> _PROBLEM TO SOLVE_
Please quote exactly the lines below from the line containing "defeating Republican John" to the line containing "and he'd helped", both lines included, and nothing else.

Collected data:

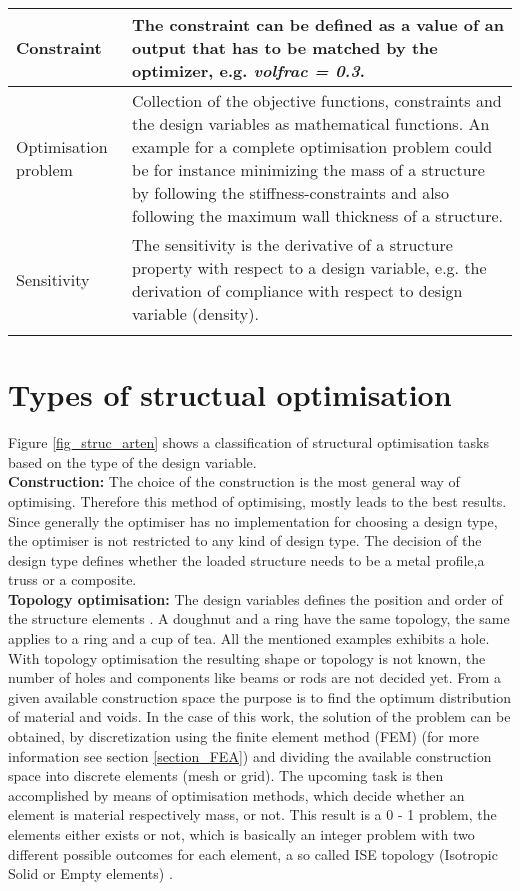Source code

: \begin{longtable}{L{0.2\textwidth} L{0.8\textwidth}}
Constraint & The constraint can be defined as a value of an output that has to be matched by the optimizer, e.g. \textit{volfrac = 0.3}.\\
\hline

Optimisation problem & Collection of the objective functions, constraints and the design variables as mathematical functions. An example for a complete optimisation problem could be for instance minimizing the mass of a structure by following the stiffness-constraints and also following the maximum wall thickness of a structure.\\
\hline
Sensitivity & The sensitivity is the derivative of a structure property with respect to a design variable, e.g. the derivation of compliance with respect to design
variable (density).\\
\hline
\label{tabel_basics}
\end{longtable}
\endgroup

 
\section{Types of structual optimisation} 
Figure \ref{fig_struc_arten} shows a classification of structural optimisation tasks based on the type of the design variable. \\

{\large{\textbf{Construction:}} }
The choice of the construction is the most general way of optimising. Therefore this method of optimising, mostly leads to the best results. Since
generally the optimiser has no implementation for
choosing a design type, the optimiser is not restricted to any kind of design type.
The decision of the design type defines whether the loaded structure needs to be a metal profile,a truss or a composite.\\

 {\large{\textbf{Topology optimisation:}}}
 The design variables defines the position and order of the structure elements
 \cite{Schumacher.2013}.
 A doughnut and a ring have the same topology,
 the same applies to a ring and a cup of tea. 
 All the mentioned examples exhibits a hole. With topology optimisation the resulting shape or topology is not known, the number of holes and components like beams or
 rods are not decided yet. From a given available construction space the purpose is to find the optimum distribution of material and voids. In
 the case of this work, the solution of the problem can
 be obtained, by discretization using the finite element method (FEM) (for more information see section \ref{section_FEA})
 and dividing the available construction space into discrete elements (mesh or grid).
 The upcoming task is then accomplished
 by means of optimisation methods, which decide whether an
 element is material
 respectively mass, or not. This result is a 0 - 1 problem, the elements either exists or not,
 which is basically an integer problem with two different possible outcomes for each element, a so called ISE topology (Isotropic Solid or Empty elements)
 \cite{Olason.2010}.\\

==

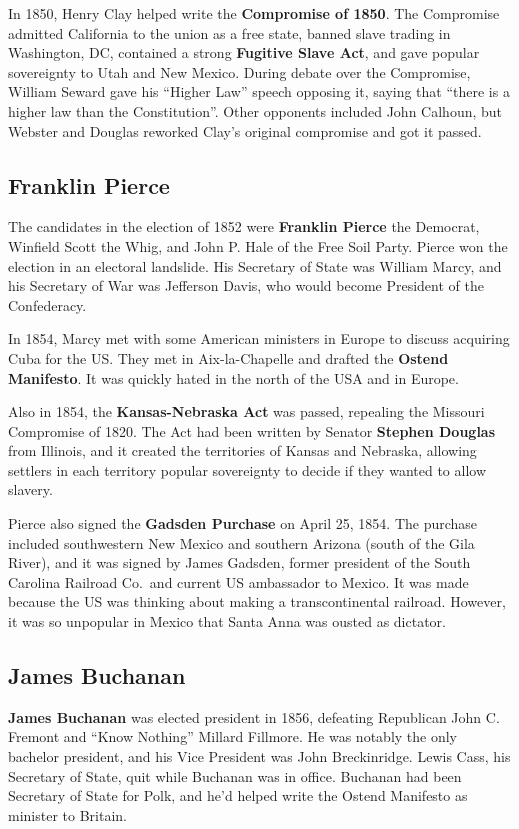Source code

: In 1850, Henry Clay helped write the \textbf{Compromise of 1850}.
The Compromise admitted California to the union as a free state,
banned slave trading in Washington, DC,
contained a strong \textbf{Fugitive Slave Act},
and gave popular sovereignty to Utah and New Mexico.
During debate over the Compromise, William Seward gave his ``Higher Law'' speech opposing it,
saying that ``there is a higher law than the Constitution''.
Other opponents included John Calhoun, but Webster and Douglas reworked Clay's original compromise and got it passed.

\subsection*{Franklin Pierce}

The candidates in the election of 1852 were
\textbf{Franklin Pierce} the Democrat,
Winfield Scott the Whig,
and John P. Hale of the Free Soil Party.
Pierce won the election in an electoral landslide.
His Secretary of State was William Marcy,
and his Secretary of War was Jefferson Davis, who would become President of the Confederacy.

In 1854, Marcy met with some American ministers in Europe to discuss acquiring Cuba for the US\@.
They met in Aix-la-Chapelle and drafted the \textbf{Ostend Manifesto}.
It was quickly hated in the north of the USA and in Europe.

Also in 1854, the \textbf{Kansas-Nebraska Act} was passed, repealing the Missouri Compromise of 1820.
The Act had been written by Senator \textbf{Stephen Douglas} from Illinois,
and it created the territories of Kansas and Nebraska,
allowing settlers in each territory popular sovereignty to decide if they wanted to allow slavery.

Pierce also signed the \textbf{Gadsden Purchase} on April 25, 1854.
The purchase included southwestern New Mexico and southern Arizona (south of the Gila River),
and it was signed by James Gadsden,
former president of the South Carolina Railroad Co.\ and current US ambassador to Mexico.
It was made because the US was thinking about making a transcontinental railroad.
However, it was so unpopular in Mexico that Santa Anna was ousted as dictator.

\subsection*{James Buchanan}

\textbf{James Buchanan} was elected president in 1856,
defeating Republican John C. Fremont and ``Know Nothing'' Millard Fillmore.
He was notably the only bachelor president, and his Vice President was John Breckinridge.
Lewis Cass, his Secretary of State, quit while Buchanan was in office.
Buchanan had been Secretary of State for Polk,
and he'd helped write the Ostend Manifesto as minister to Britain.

==

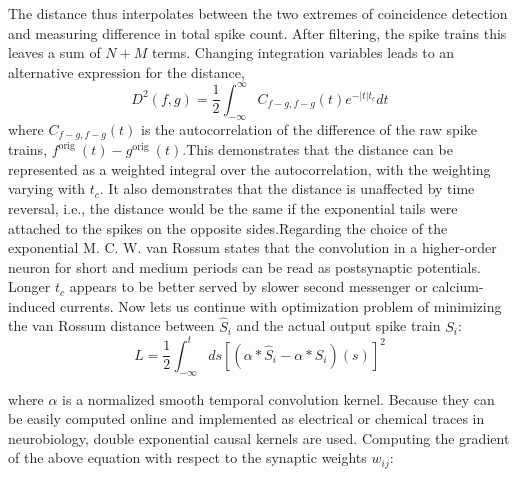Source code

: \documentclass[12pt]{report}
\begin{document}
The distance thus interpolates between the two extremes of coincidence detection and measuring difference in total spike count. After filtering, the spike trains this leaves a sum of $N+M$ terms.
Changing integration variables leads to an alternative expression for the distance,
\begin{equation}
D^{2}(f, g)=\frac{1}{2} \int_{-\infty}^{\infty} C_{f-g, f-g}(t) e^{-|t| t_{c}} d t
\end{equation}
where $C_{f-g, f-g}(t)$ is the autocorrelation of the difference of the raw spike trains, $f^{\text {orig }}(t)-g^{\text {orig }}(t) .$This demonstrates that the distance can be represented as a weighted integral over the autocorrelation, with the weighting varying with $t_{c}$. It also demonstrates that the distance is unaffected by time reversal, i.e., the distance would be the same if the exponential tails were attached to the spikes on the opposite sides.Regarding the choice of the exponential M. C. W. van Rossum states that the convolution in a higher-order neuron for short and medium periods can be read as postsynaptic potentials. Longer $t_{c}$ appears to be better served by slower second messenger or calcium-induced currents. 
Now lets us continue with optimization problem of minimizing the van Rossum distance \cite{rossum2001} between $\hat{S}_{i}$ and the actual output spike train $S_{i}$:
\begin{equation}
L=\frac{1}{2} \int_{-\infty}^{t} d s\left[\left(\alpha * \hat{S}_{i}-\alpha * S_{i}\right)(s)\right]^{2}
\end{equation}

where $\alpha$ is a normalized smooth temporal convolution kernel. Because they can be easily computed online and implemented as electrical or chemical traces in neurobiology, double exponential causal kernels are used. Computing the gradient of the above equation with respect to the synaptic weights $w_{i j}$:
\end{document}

> _SOLUTION TO THE EXERCISE_
defeating Republican John C. Fremont and ``Know Nothing'' Millard Fillmore.
He was notably the only bachelor president, and his Vice President was John Breckinridge.
Lewis Cass, his Secretary of State, quit while Buchanan was in office.
Buchanan had been Secretary of State for Polk,
and he'd helped write the Ostend Manifesto as minister to Britain.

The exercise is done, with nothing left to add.